McCraith House Residency Ends Year of Art Innovation

RMIT

RMIT's College of Design and Social Context celebrates a year of creative residencies across literature, design, music, and performance.

Throughout 2025, the McCraith House Creative Residency Program hosted diverse artists across creative disciplines at its Port Phillip Bay location. The heritage-listed house offered residents precious space and time to reflect, experiment, and create.

James Howard. Credit:

James Howard. Image provided by Chamber Made

Reinvigorating practice

Jaadwa composer, producer, and sound artist, James Howard was a recipient of the Orange House by the Sea residency, in partnership with Chamber Made. Through his residency, James explored new approaches to fusing First Nations storytelling with contemporary electronic arrangements.

"Time, location, mentorship access, and cultural support are all vital in the context of creative development, giving me the space and time to reinvigorate my composition and production practice," James said.

Writer, composer, and gardener Roslyn Orlando used her residency as a bridge back into creative work after becoming a parent, experimenting with vocals, research and transcription for a new vocal score.

"Following the birth of my child and a subsequent pause in artmaking, the residency afforded me the very precious opportunity to return to creative practice," said Roslyn.

Roslyn Orland. Credit: Sarah Walker

Roslyn Orland. Credit: Sarah Walker

Reflection and reset

Writer Chris Ames won the VPLA Unpublished Manuscript Award, receiving $15,000 and a two-week residency in partnership with The Wheeler Centre. For the full-time working parent, it was a transformative 'gift'. "I accomplished in two weeks what would have normally taken me months at my usual fragmented snail's pace," he said.

Designer Jade Armstrong's Design Fringe residency (through RMIT's partnership with Melbourne Fringe Festival) provided renewal and rediscovery. The sculptor unexpectedly turned to writing and journaling, reconnecting with her creative impulse.

Jade Armstrong's creative practice while in residency

Jade Armstrong's creative practice while in residency

Focused creative practice

Melissa King, winner of the 2025 Speculate Prize (presented by RMIT Writing & Publishing and the National Emerging Writers Festival), reflected, "I opened the bedroom curtains to see the view, and every morning for seven days I woke up and wrote. I completed a short story ready to launch and a novella I'm very excited about."

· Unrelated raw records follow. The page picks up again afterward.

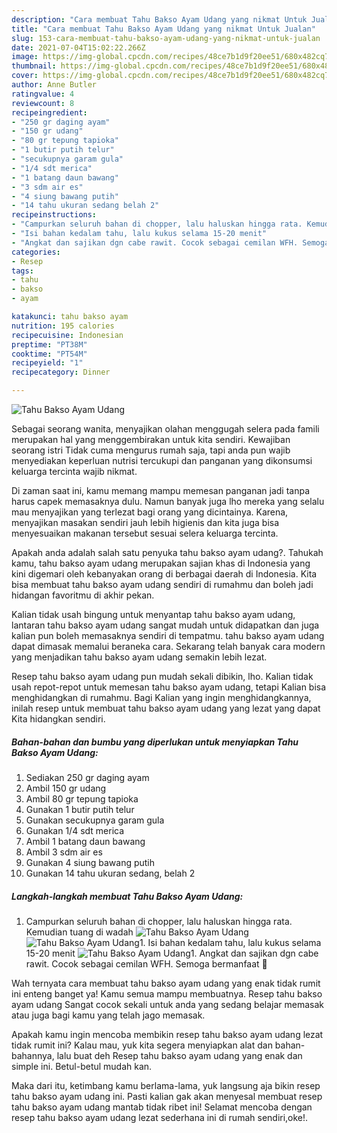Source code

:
 ```yaml
---
description: "Cara membuat Tahu Bakso Ayam Udang yang nikmat Untuk Jualan"
title: "Cara membuat Tahu Bakso Ayam Udang yang nikmat Untuk Jualan"
slug: 153-cara-membuat-tahu-bakso-ayam-udang-yang-nikmat-untuk-jualan
date: 2021-07-04T15:02:22.266Z
image: https://img-global.cpcdn.com/recipes/48ce7b1d9f20ee51/680x482cq70/tahu-bakso-ayam-udang-foto-resep-utama.jpg
thumbnail: https://img-global.cpcdn.com/recipes/48ce7b1d9f20ee51/680x482cq70/tahu-bakso-ayam-udang-foto-resep-utama.jpg
cover: https://img-global.cpcdn.com/recipes/48ce7b1d9f20ee51/680x482cq70/tahu-bakso-ayam-udang-foto-resep-utama.jpg
author: Anne Butler
ratingvalue: 4
reviewcount: 8
recipeingredient:
- "250 gr daging ayam"
- "150 gr udang"
- "80 gr tepung tapioka"
- "1 butir putih telur"
- "secukupnya garam gula"
- "1/4 sdt merica"
- "1 batang daun bawang"
- "3 sdm air es"
- "4 siung bawang putih"
- "14 tahu ukuran sedang belah 2"
recipeinstructions:
- "Campurkan seluruh bahan di chopper, lalu haluskan hingga rata. Kemudian tuang di wadah"
- "Isi bahan kedalam tahu, lalu kukus selama 15-20 menit"
- "Angkat dan sajikan dgn cabe rawit. Cocok sebagai cemilan WFH. Semoga bermanfaat 💚"
categories:
- Resep
tags:
- tahu
- bakso
- ayam

katakunci: tahu bakso ayam 
nutrition: 195 calories
recipecuisine: Indonesian
preptime: "PT38M"
cooktime: "PT54M"
recipeyield: "1"
recipecategory: Dinner

---
```



![Tahu Bakso Ayam Udang](https://img-global.cpcdn.com/recipes/48ce7b1d9f20ee51/680x482cq70/tahu-bakso-ayam-udang-foto-resep-utama.jpg)

Sebagai seorang wanita, menyajikan olahan menggugah selera pada famili merupakan hal yang menggembirakan untuk kita sendiri. Kewajiban seorang istri Tidak cuma mengurus rumah saja, tapi anda pun wajib menyediakan keperluan nutrisi tercukupi dan panganan yang dikonsumsi keluarga tercinta wajib nikmat.

Di zaman  saat ini, kamu memang mampu memesan panganan jadi tanpa harus capek memasaknya dulu. Namun banyak juga lho mereka yang selalu mau menyajikan yang terlezat bagi orang yang dicintainya. Karena, menyajikan masakan sendiri jauh lebih higienis dan kita juga bisa menyesuaikan makanan tersebut sesuai selera keluarga tercinta. 



Apakah anda adalah salah satu penyuka tahu bakso ayam udang?. Tahukah kamu, tahu bakso ayam udang merupakan sajian khas di Indonesia yang kini digemari oleh kebanyakan orang di berbagai daerah di Indonesia. Kita bisa membuat tahu bakso ayam udang sendiri di rumahmu dan boleh jadi hidangan favoritmu di akhir pekan.

Kalian tidak usah bingung untuk menyantap tahu bakso ayam udang, lantaran tahu bakso ayam udang sangat mudah untuk didapatkan dan juga kalian pun boleh memasaknya sendiri di tempatmu. tahu bakso ayam udang dapat dimasak memalui beraneka cara. Sekarang telah banyak cara modern yang menjadikan tahu bakso ayam udang semakin lebih lezat.

Resep tahu bakso ayam udang pun mudah sekali dibikin, lho. Kalian tidak usah repot-repot untuk memesan tahu bakso ayam udang, tetapi Kalian bisa menghidangkan di rumahmu. Bagi Kalian yang ingin menghidangkannya, inilah resep untuk membuat tahu bakso ayam udang yang lezat yang dapat Kita hidangkan sendiri.

<!--inarticleads1-->

##### Bahan-bahan dan bumbu yang diperlukan untuk menyiapkan Tahu Bakso Ayam Udang:

1. Sediakan 250 gr daging ayam
1. Ambil 150 gr udang
1. Ambil 80 gr tepung tapioka
1. Gunakan 1 butir putih telur
1. Gunakan secukupnya garam gula
1. Gunakan 1/4 sdt merica
1. Ambil 1 batang daun bawang
1. Ambil 3 sdm air es
1. Gunakan 4 siung bawang putih
1. Gunakan 14 tahu ukuran sedang, belah 2




<!--inarticleads2-->

##### Langkah-langkah membuat Tahu Bakso Ayam Udang:

1. Campurkan seluruh bahan di chopper, lalu haluskan hingga rata. Kemudian tuang di wadah
<img src="https://img-global.cpcdn.com/steps/171b934d2cc95f2a/160x128cq70/tahu-bakso-ayam-udang-langkah-memasak-1-foto.jpg" alt="Tahu Bakso Ayam Udang"><img src="https://img-global.cpcdn.com/steps/fc58b7c0bfd96b07/160x128cq70/tahu-bakso-ayam-udang-langkah-memasak-1-foto.jpg" alt="Tahu Bakso Ayam Udang">1. Isi bahan kedalam tahu, lalu kukus selama 15-20 menit
<img src="https://img-global.cpcdn.com/steps/607c1109dc127b29/160x128cq70/tahu-bakso-ayam-udang-langkah-memasak-2-foto.jpg" alt="Tahu Bakso Ayam Udang">1. Angkat dan sajikan dgn cabe rawit. Cocok sebagai cemilan WFH. Semoga bermanfaat 💚




Wah ternyata cara membuat tahu bakso ayam udang yang enak tidak rumit ini enteng banget ya! Kamu semua mampu membuatnya. Resep tahu bakso ayam udang Sangat cocok sekali untuk anda yang sedang belajar memasak atau juga bagi kamu yang telah jago memasak.

Apakah kamu ingin mencoba membikin resep tahu bakso ayam udang lezat tidak rumit ini? Kalau mau, yuk kita segera menyiapkan alat dan bahan-bahannya, lalu buat deh Resep tahu bakso ayam udang yang enak dan simple ini. Betul-betul mudah kan. 

Maka dari itu, ketimbang kamu berlama-lama, yuk langsung aja bikin resep tahu bakso ayam udang ini. Pasti kalian gak akan menyesal membuat resep tahu bakso ayam udang mantab tidak ribet ini! Selamat mencoba dengan resep tahu bakso ayam udang lezat sederhana ini di rumah sendiri,oke!.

International and community partnerships

South Korean comic artist Gyeongmu Noh will undertake a residency as part of the Parallel Panels exchange program - a collaboration between Melbourne City of Literature, Bucheon City of Literature, and RMIT.

Autistic transdisciplinary artist-researcher, Dawn-joy Leong will round out 2025 at McCraith House while collaborating on Care and Repair: Rethinking Contemporary Curation for Conditions of Crisis as part of RMIT's commitment to Creative Care.

Other 2025 residents:

  • Tarryn Love - Gunditjmara Keerray Woorroong woman, emerging artist, curator and producer, awarded in partnership with Footscray Community Arts Centre.

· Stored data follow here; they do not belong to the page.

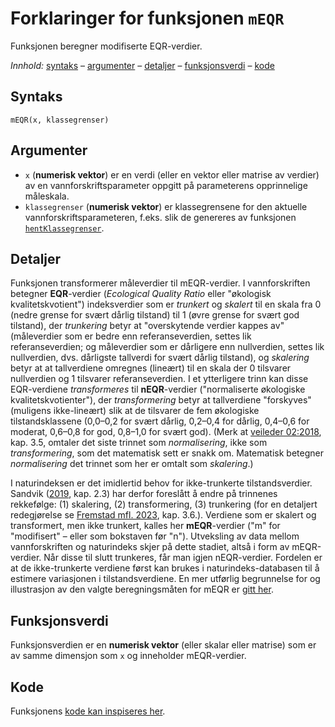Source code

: # Forklaringer for funksjonen `mEQR`

Funksjonen beregner modifiserte EQR-verdier.

_Innhold:_ [syntaks](#syntaks) – [argumenter](#argumenter) – [detaljer](#detaljer) – [funksjonsverdi](#funksjonsverdi) – [kode](#kode)


## Syntaks

```{r}
mEQR(x, klassegrenser)
```


## Argumenter

* `x` (**numerisk vektor**) er en verdi (eller en vektor eller matrise av verdier) av en vannforskriftsparameter oppgitt på parameterens opprinnelige måleskala.
* `klassegrenser` (**numerisk vektor**) er klassegrensene for den aktuelle vannforskriftsparameteren, f.eks. slik de genereres av funksjonen [`hentKlassegrenser`](hentKlassegrenser.md).


## Detaljer

Funksjonen transformerer måleverdier til mEQR-verdier.
I vannforskriften betegner **EQR**-verdier (_Ecological Quality Ratio_ eller "økologisk kvalitetskvotient") indeksverdier som er _trunkert_ og _skalert_ til en skala fra 0 (nedre grense for svært dårlig tilstand) til 1 (øvre grense for svært god tilstand), der
_trunkering_ betyr at "overskytende verdier kappes av" (måleverdier som er bedre enn referanseverdien, settes lik referanseverdien; og måleverdier som er dårligere enn nullverdien, settes lik nullverdien, dvs. dårligste tallverdi for svært dårlig tilstand), og 
_skalering_ betyr at at tallverdiene omregnes (lineært) til en skala der 0 tilsvarer nullverdien og 1 tilsvarer referanseverdien.
I et ytterligere trinn kan disse EQR-verdiene _transformeres_ til **nEQR**-verdier ("normaliserte økologiske kvalitetskvotienter"), der
_transformering_ betyr at tallverdiene "forskyves" (muligens ikke-lineært) slik at de tilsvarer de fem økologiske tilstandsklassene (0,0&ndash;0,2 for svært dårlig, 0,2&ndash;0,4 for dårlig, 0,4&ndash;0,6 for moderat, 0,6&ndash;0,8 for god, 0,8&ndash;1,0 for svært god). 
(Merk at [veileder 02:2018](https://www.vannportalen.no/veiledere/klassifiseringsveileder/), kap. 3.5, omtaler det siste trinnet som _normalisering_, ikke som _transformering_, som det matematisk sett er snakk om.
Matematisk betegner _normalisering_ det trinnet som her er omtalt som _skalering_.)

I naturindeksen er det imidlertid behov for ikke-trunkerte tilstandsverdier.
Sandvik ([2019](http://hdl.handle.net/11250/2631056), kap. 2.3) har derfor foreslått å endre på trinnenes rekkefølge: (1) skalering, (2) transformering, (3) trunkering
(for en detaljert redegjørelse se [Fremstad mfl. 2023](https://hdl.handle.net/11250/3104185), kap. 3.6.).
Verdiene som er skalert og transformert, men ikke trunkert, kalles her **mEQR**-verdier ("m" for "modifisert" – eller som bokstaven før "n").
Utveksling av data mellom vannforskriften og naturindeks skjer på dette stadiet, altså i form av mEQR-verdier.
Når disse til slutt trunkeres, får man igjen nEQR-verdier.
Fordelen er at de ikke-trunkerte verdiene først kan brukes i naturindeks-databasen til å estimere variasjonen i tilstandsverdiene.
En mer utførlig begrunnelse for og illustrasjon av den valgte beregningsmåten for mEQR er [gitt her](asympEQR.md).


## Funksjonsverdi

Funksjonsverdien er en **numerisk vektor** (eller skalar eller matrise) som er av samme dimensjon som `x` og inneholder mEQR-verdier.


## Kode

Funksjonens [kode kan inspiseres her](../R/mEQR.R).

  • Claire Granata - Multi-disciplinary artist, developed the 2025 Capitol Commission work, 'These Other Things' in collaboration with Hmong-Australian playwright, screenwriter, and RMIT PhD candidate Michele Lee.

  • Jackie Sheppard - Hailing from the D'Galag Clan Group, weaving First Nations storytelling through dance, performance and design. Awarded in partnership with Blak & Bright Festival.

McCraith House reinforces RMIT and the College of Design and Social Context's commitment to creative research and its connection to community organisations and independent artists.

In 2026, two RMIT academics will receive residencies at McCraith House for the first time through the Academic Development Program.